Food prices are now 23% higher than they were before lockdown, according to the latest inflation data. 

A survey from last fall found that Canadians are putting their grocery bill ahead of their nutrition, with 45.5% of respondents saying the cost of their groceries outweighed the importance of their food’s nutritional value in terms of what they are purchasing. 

The minister began bandying around the idea of introducing foreign grocery chains into the Canadian market in February and top officials in the industry department provided Champagne with a list of potential candidates.

An access-to-information request revealed that Champagne is looking into mostly European grocers along with one California-based outlet, called the Grocery Outlet Holding, which has 470 discount retail stores in the U.S.

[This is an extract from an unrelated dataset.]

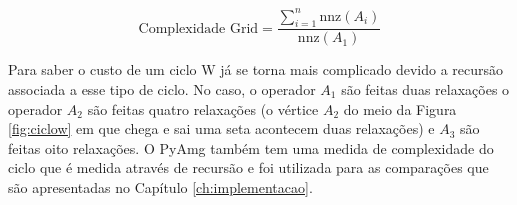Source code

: \begin{equation}\label{eq:complexidadegrid}
    \text{Complexidade Grid} = \frac{\sum_{i=1}^n \text{nnz}(A_i)}{\text{nnz}(A_1)}
\end{equation}

Para saber o custo de um ciclo W já se torna mais complicado devido a recursão associada a esse tipo de ciclo. No caso, o operador $A_1$ são feitas duas relaxações o operador $A_2$ são feitas quatro relaxações (o vértice $A_2$ do meio da Figura \ref{fig:ciclow} em que chega e sai uma seta acontecem duas relaxações) e $A_3$ são feitas oito relaxações. O PyAmg também tem uma medida de complexidade do ciclo que é medida através de recursão e foi utilizada para as comparações que são apresentadas no Capítulo \ref{ch:implementacao}.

The most popular European chains the government is attempting to acquire are Germany’s Aldi, which has over 2,000 outlets already in the U.S. and Lidl, owned by the Schwarz Group. 

So far, none of the companies have confirmed any interest in opening up retail outlets in Canada.

“Canada needs solutions to help bring grocery prices in check. More competition is a key part of the answer,” read a report from Canada’s Competition Bureau last year. 

The report noted that after Aldi opened in Australia, domestic operators were forced to significantly reduce their prices.

“The successful entry of international grocers into the Canadian industry may be the best option to bring about lower prices, greater choice, and increased levels of innovation,” the report said.

A spokeswoman for Metro told the Wall Street Journal that it welcomed further competition from abroad, noting that U.S. chains like Walmart and Costco have already been in Canada for years. 

Other companies being looked at by Champagne are Germany’s Edeka Group and Rewe Group and the France-based Les Mousquetaires, among others in Portugal, Spain, Norway and Holland.